O último encontro entre ambos é de uma beleza ímpar. Temos um quadro nítido do que podemos fazer com a nossa vida. Podemos dar valor a esse presente da vida, que é amar, e fazê-lo florescer, ou podemos, por medo, deixa-lo minguar, guardado pra sempre em uma caixinha no fundo do armário. Nesse último encontro Ray se dá conta do que perdeu por medo de perder.

“Ao ver Mirabelle se afastar, Ray Porter sentiu uma perda. Como é possível, pensou ele, sofrer por uma mulher que manteve à distância para não sentir falta dela quando ela fosse embora? Só então percebeu o quanto querer só uma parte dela fez os dois sofrerem.
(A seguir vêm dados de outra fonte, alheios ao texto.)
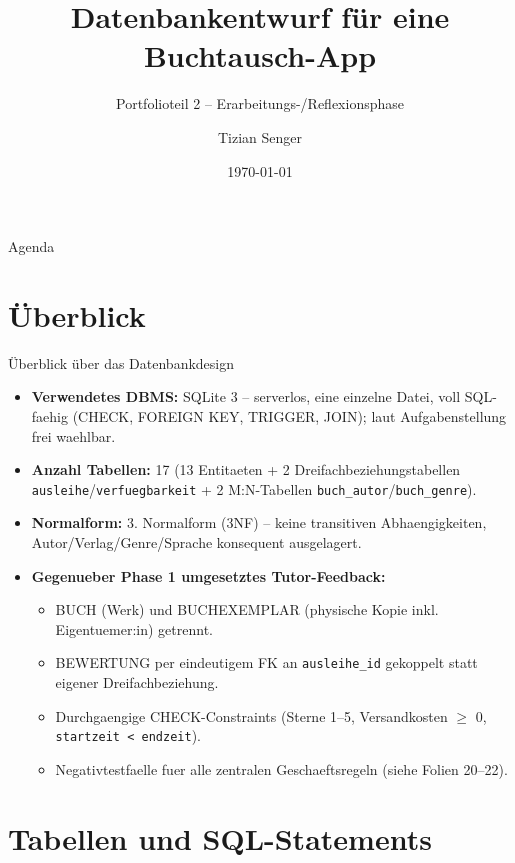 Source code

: \documentclass[11pt,aspectratio=169]{beamer}
\title[Buchtausch-App]{Datenbankentwurf für eine Buchtausch-App}
\subtitle{Portfolioteil 2 -- Erarbeitungs-/Reflexionsphase}
\author[T. Senger]{Tizian Senger}
\institute[IU14143428]{DLBDSPBDM01\_D -- Data-Mart-Erstellung in SQL \\ Matrikelnummer: IU14143428 \\ \url{https://github.com/TizianSenger/IUDatabaseProject}}
\date[26.09.2026]{\today}
\begin{document}
\begin{frame}
  \titlepage
\end{frame}

\begin{frame}{Agenda}
  \tableofcontents
\end{frame}

\section{Überblick}

\begin{frame}{Überblick über das Datenbankdesign}
  \small
  \begin{itemize}
    \item \textbf{Verwendetes DBMS:} SQLite 3 -- serverlos, eine einzelne Datei, voll SQL-faehig
      (CHECK, FOREIGN KEY, TRIGGER, JOIN); laut Aufgabenstellung frei waehlbar.
    \item \textbf{Anzahl Tabellen:} 17 (13 Entitaeten + 2 Dreifachbeziehungstabellen
      \texttt{ausleihe}/\texttt{verfuegbarkeit} + 2 M:N-Tabellen \texttt{buch\_autor}/\texttt{buch\_genre}).
    \item \textbf{Normalform:} 3. Normalform (3NF) -- keine transitiven Abhaengigkeiten,
      Autor/Verlag/Genre/Sprache konsequent ausgelagert.
    \item \textbf{Gegenueber Phase 1 umgesetztes Tutor-Feedback:}
      \begin{itemize}
        \footnotesize
        \item BUCH (Werk) und BUCHEXEMPLAR (physische Kopie inkl. Eigentuemer:in) getrennt.
        \item BEWERTUNG per eindeutigem FK an \texttt{ausleihe\_id} gekoppelt statt eigener Dreifachbeziehung.
        \item Durchgaengige CHECK-Constraints (Sterne 1--5, Versandkosten $\geq$ 0, \texttt{startzeit < endzeit}).
        \item Negativtestfaelle fuer alle zentralen Geschaeftsregeln (siehe Folien 20--22).
      \end{itemize}
  \end{itemize}
\end{frame}

\section{Tabellen und SQL-Statements}
\end{document}

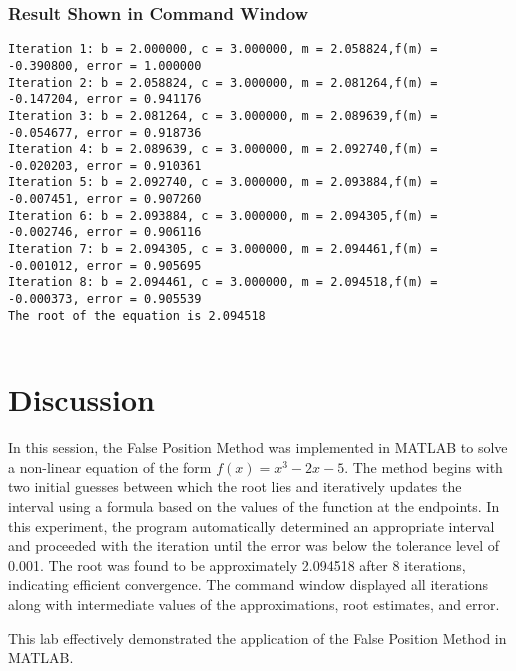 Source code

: \documentclass[a4paper,12pt]{article}
\begin{document}
	
	
	\newpage
	\subsubsection{Result Shown in Command Window}
	
	\begin{lstlisting}[style=vscode-light, caption={Command Window for False Position Method } ]
Iteration 1: b = 2.000000, c = 3.000000, m = 2.058824,f(m) = -0.390800, error = 1.000000
Iteration 2: b = 2.058824, c = 3.000000, m = 2.081264,f(m) = -0.147204, error = 0.941176
Iteration 3: b = 2.081264, c = 3.000000, m = 2.089639,f(m) = -0.054677, error = 0.918736
Iteration 4: b = 2.089639, c = 3.000000, m = 2.092740,f(m) = -0.020203, error = 0.910361
Iteration 5: b = 2.092740, c = 3.000000, m = 2.093884,f(m) = -0.007451, error = 0.907260
Iteration 6: b = 2.093884, c = 3.000000, m = 2.094305,f(m) = -0.002746, error = 0.906116
Iteration 7: b = 2.094305, c = 3.000000, m = 2.094461,f(m) = -0.001012, error = 0.905695
Iteration 8: b = 2.094461, c = 3.000000, m = 2.094518,f(m) = -0.000373, error = 0.905539
The root of the equation is 2.094518
		
	\end{lstlisting}
	
	
	
	
	\section{Discussion}
	
	In this session, the False Position Method was implemented in MATLAB to solve a non-linear equation of the form $f(x) = x^3 - 2x - 5$. The method begins with two initial guesses between which the root lies and iteratively updates the interval using a formula based on the values of the function at the endpoints. 
	In this experiment, the program automatically determined an appropriate interval and proceeded with the iteration until the error was below the tolerance level of 0.001. The root was found to be approximately 2.094518 after 8 iterations, indicating efficient convergence. The command window displayed all iterations along with intermediate values of the approximations, root estimates, and error.
	
	This lab effectively demonstrated the application of the False Position Method in MATLAB.
	
	
	
	
	
	
	
	
	
	
\end{document}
E como não podia justificar seus atos, exceto por, “Bem... A vida é assim.”

Detalhes a serem observados:

ü  A pergunta silenciosa de Mirabelle: “Por que eu?”
ü  A observação de Mirabelle de que nada em Ray parecia suspeito.
ü  Ray ao tirar o relógio do pulso de Mirabelle diz: “Agora eu sou o seu relógio”
ü  Na primeira vez que vai à casa de Ray, ela o espera nua sobre sua cama.
ü  Ray sempre esperando por Mirabelle na porta de sua casa.
ü  O cuidado de Ray quando Mirabelle fica depressiva.
ü  O tom verde que sobressai da casa de Mirabelle.
ü  Quando a amiga pergunta a Ray se ele está apaixonado.
ü  Ray fazendo terapia com um possível psicanalista (que não aparece o rosto) e ela fazendo “terapia” na mesa, com as colegas. Falam do mesmo assunto, mas sob perspectivas opostas.
ü  Ray surpreso ao achar que, mesmo revelando sua traição, tudo ficaria bem.
ü  Jeremy confessando que foi Mirabelle quem o fez mudar.
ü  Mirabelle ao compreender o lamento de Ray em ter amado ela daquela forma.
ü  O presente (sua obra) que Mirabelle dá para Ray, como símbolo do elo que sempre haverá entre eles.